Components of a Successful Internet Portal

by Jose Saura

 

[draft]
In this document I use the word “portal” to refer to the entire ecosystem that is needed to provide information to people. Much has been discussed about the future of traditional web portals and whether or not search technologies will replace them. I believe there is always going to be a need to provide a well know, trusted entry point for accessing information regardless of the technologies behind the experience.

The main reasons traditional portals and entry pages are still successful today and haven’t been replaced by algorithmic results has to do with trust and relevance. People trust more and identify better with sites that have humans doing the work of selecting and filter what is important. As of today there are no automated solutions that could offer the same level of relevance and that will generate the same level of emotional attachment from users.

That said, although it is not covered in detail in this document, a very important component of the platform is the content indexing service. This service needs to be able categorize and rank content to make it possible to automatically surface related content. The technology only replaces humans in “tail” scenarios when it isn’t cost effective for a human to program the experience. In most cases, it complements rather than replace the work of a content editor.

In this document I cover the basic forces, users, content producers and advertisers and the role of the platform. This analysis provides some of the basic requirements that guide the development of the egooge platform (See also: The vision document and description of storage services).

A portal is broker that balances three powerful forces: Users, content producers and advertisers. For a portal to be successful it needs to find the right model that optimizes results for each one of them.

Understanding the portal’s user base (personas) is critical. We want the right mix of users so we can have large number of users and users that actually consume advertisements and products. Large user volumes allow us to attract more advertisers. Users that purchase keep conversions high and advertisers happy.

For example, a Facebook like model optimizes the experience of younger consumers, less affluent but high in number. A more traditional news oriented portal might function better for older consumers, more affluent but smaller volumes.
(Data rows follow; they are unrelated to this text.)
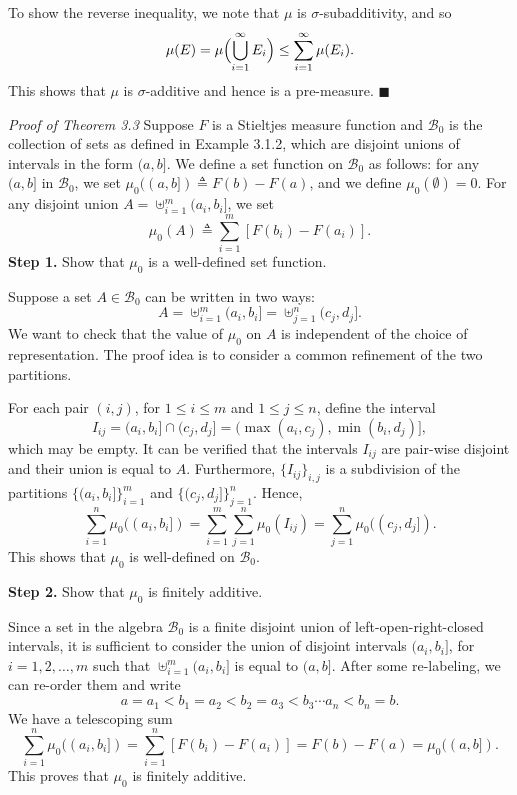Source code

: To show the reverse inequality, we note that $\mu$ is $\sigma$-subadditivity, and so
\[
\mu(E) = \mu\Bigl(\bigcup_{i=1}^{\infty} E_i\Bigr) \le \sum_{i=1}^{\infty} \mu(E_i).
\]
This shows that $\mu$ is $\sigma$-additive and hence is a pre-measure. \hfill $\blacksquare$

\noindent\textit{Proof of Theorem 3.3} Suppose $F$ is a Stieltjes measure function and $\mathcal{B}_0$ is the collection of sets as defined in Example 3.1.2, which are disjoint unions of intervals in the form $(a, b]$. We define a set function on $\mathcal{B}_0$ as follows: for any $(a, b]$ in $\mathcal{B}_0$, we set $\mu_0((a, b]) \triangleq F(b) - F(a)$, and we define $\mu_0(\emptyset) = 0$. For any disjoint union $A = \uplus_{i=1}^{m} (a_i, b_i]$, we set
\[
\mu_0(A) \triangleq \sum_{i=1}^{m} [F(b_i) - F(a_i)].
\]
\textbf{Step 1.} Show that $\mu_0$ is a well-defined set function.

Suppose a set $A \in \mathcal{B}_0$ can be written in two ways:
\[
A = \uplus_{i=1}^m (a_i, b_i] = \uplus_{j=1}^n (c_j, d_j].
\]
We want to check that the value of $\mu_0$ on $A$ is independent of the choice of representation. The proof idea is to consider a common refinement of the two partitions.

For each pair $(i, j)$, for $1 \le i \le m$ and $1 \le j \le n$, define the interval
\[
I_{ij} = (a_i, b_i] \cap (c_j, d_j] = (\max(a_i, c_j), \min(b_i, d_j)],
\]
which may be empty. It can be verified that the intervals $I_{ij}$ are pair-wise disjoint and their union is equal to $A$. Furthermore, $\{I_{ij}\}_{i,j}$ is a subdivision of the partitions $\{(a_i, b_i]\}_{i=1}^m$ and $\{(c_j, d_j]\}_{j=1}^n$. Hence,
\[
\sum_{i=1}^n \mu_0((a_i, b_i]) = \sum_{i=1}^m \sum_{j=1}^n \mu_0(I_{ij}) = \sum_{j=1}^n \mu_0((c_j, d_j]).
\]
This shows that $\mu_0$ is well-defined on $\mathcal{B}_0$.

\textbf{Step 2.} Show that $\mu_0$ is finitely additive.

Since a set in the algebra $\mathcal{B}_0$ is a finite disjoint union of left-open-right-closed intervals, it is sufficient to consider the union of disjoint intervals $(a_i, b_i]$, for $i = 1, 2, \dots, m$ such that $\uplus_{i=1}^m (a_i, b_i]$ is equal to $(a, b]$. After some re-labeling, we can re-order them and write
\[
a = a_1 < b_1 = a_2 < b_2 = a_3 < b_3 \cdots a_n < b_n = b.
\]
We have a telescoping sum
\[
\sum_{i=1}^n \mu_0((a_i, b_i]) = \sum_{i=1}^n [F(b_i) - F(a_i)] = F(b) - F(a) = \mu_0((a, b]).
\]
This proves that $\mu_0$ is finitely additive.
In many cases the content we present is similar but the way users get to it should be tailored to the user base. A single platform should be able to offer distinct entry points/portals that could be optimized for different populations while consuming the same content sources.

The platform should allow us to define and select the right advertisement product, in the right place at the right time. The business rules that govern the optimal behaviors have to take in consideration the data model behind the web page/site, the content source, editorial/marketing input the user history, and the advertisement inventory.

Marketing teams should be able to easily control advertisement rules and complement the advertisement services. For example, “This ad should show in all pages whose content source is Forbes.com”, is a type of rule that is common and can’t be controlled by the advertisement service.

In the content space, we need to optimize the content we deliver taking in consideration the cost of the content and the user’s needs (news, research and entertainment).

There are terabytes available of content that is either low quality or appeals to small segments of the populations. There are fewer high quality sources that appeal broadly and these are obviously more expensive. Creating a platform that helps optimize this experience it is not trivial and still requires editorial input.

Premium content tends to bring premium advertisement fees, while other content commands low fees. Again, the key is to optimize revenues by achieving the right balance.

What the platform needs is to make it very easy to incorporate new sources of content, either premium or not. To classify and categorize this content using a common pipeline (similar in functionality to the local search pipeline). We need ONE pipeline and not the hundreds we have today so we can easily incorporate new rules and new content sources.

The platform should have a content ingestion pipeline, a content store, a content classifier and indexer.

The content presentation pipeline is also critical. This pipeline understands the different devices (mobile, browser, toolbars, silverlight, etc) and it also applies the rules that control what content and what ads are shown. The rules are based on editorial input, marketing input, user requirements and user history.

A great opportunity for a successful portal is to simplify the content publishing process for external providers. A platform that could be opened to third parties with built-in support for advertisement it will lower our content acquisition costs of semi-premium content and allow us to partner with influential producers.

To summarize the platform requirement are:

·         A common content ingestion pipeline that classifies, indexes, interrelates and normalizes content so it can be further manipulated by common algorithms.

·         A common storage system that allows us to represent the complex data model behind modern web sites.

·         Editorial tools to generate content and control marketing rules.

·         A rendering pipeline allows web developers to create and maintain web sites at a low cost.